_RECORDS FOR THIS EXERCISE_:
┄┄┄┄┄┄
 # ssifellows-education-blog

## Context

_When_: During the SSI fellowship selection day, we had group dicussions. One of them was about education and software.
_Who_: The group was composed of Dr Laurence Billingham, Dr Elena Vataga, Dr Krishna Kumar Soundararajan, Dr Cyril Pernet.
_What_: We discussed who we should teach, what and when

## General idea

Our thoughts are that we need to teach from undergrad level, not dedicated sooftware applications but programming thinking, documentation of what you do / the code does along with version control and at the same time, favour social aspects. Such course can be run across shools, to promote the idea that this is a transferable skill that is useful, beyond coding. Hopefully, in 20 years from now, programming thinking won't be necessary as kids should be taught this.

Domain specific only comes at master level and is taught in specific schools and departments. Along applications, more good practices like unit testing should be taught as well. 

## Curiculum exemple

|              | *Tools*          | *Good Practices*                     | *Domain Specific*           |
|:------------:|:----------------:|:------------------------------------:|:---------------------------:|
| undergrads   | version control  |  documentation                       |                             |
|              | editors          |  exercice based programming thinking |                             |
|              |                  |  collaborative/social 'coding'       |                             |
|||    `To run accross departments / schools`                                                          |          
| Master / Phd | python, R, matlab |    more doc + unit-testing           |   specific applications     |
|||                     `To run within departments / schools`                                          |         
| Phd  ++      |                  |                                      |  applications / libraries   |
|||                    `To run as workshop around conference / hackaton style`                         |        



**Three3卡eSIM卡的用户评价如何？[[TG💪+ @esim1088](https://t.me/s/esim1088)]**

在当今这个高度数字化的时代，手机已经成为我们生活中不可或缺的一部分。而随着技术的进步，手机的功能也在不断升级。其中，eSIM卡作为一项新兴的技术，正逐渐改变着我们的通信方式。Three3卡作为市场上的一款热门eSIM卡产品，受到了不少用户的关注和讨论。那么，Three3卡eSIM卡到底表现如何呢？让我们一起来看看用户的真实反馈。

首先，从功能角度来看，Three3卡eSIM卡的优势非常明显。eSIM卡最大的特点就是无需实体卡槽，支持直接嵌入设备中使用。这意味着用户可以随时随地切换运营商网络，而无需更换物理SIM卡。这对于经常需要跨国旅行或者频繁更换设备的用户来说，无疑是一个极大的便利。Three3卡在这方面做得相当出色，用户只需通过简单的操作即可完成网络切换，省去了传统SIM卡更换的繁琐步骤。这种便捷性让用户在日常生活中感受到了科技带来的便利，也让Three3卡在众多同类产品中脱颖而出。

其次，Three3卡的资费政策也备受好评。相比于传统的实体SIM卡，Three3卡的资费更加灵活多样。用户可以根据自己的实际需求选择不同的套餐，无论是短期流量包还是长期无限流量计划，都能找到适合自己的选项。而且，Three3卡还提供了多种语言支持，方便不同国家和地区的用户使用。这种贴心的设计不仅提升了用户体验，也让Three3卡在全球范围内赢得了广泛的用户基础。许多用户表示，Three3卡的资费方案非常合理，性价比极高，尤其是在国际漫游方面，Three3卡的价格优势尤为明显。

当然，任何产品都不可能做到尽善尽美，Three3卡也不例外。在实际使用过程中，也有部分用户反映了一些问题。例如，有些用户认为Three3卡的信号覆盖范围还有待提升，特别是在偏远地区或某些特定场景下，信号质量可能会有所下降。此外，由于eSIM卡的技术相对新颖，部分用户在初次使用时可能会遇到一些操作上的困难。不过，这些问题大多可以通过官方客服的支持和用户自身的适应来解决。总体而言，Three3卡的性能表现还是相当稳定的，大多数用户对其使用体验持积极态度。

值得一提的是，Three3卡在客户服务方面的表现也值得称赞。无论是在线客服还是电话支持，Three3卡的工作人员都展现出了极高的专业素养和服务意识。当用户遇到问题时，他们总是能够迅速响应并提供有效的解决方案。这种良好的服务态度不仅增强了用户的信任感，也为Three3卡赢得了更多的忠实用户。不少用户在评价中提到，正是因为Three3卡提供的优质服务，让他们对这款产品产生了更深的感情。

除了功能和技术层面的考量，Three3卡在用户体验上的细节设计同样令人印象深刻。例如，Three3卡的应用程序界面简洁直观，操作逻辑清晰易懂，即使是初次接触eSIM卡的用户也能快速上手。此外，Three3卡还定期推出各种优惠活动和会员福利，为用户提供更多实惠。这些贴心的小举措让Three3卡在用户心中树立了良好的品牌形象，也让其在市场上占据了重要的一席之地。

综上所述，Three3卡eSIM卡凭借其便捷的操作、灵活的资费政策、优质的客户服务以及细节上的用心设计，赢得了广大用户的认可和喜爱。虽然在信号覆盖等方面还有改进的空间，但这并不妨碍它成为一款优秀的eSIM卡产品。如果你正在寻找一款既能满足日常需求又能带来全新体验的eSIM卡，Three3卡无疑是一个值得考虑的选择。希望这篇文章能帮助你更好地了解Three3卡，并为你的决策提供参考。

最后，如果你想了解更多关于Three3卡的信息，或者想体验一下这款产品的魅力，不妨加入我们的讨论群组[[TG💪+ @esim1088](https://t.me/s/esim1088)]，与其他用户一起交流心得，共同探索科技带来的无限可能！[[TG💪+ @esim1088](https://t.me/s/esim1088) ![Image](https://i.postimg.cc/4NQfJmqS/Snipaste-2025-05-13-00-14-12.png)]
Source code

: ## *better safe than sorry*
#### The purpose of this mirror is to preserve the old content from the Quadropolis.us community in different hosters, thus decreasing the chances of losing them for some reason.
┄┄┄┄┄┄
_WHAT IS EXPECTED_:
Everything from the first line of the data through the line containing "## General idea" should be echoed exactly. Add nothing.

_TASK RESPONSE_:
 # ssifellows-education-blog

## Context

_When_: During the SSI fellowship selection day, we had group dicussions. One of them was about education and software.
_Who_: The group was composed of Dr Laurence Billingham, Dr Elena Vataga, Dr Krishna Kumar Soundararajan, Dr Cyril Pernet.
_What_: We discussed who we should teach, what and when

## General idea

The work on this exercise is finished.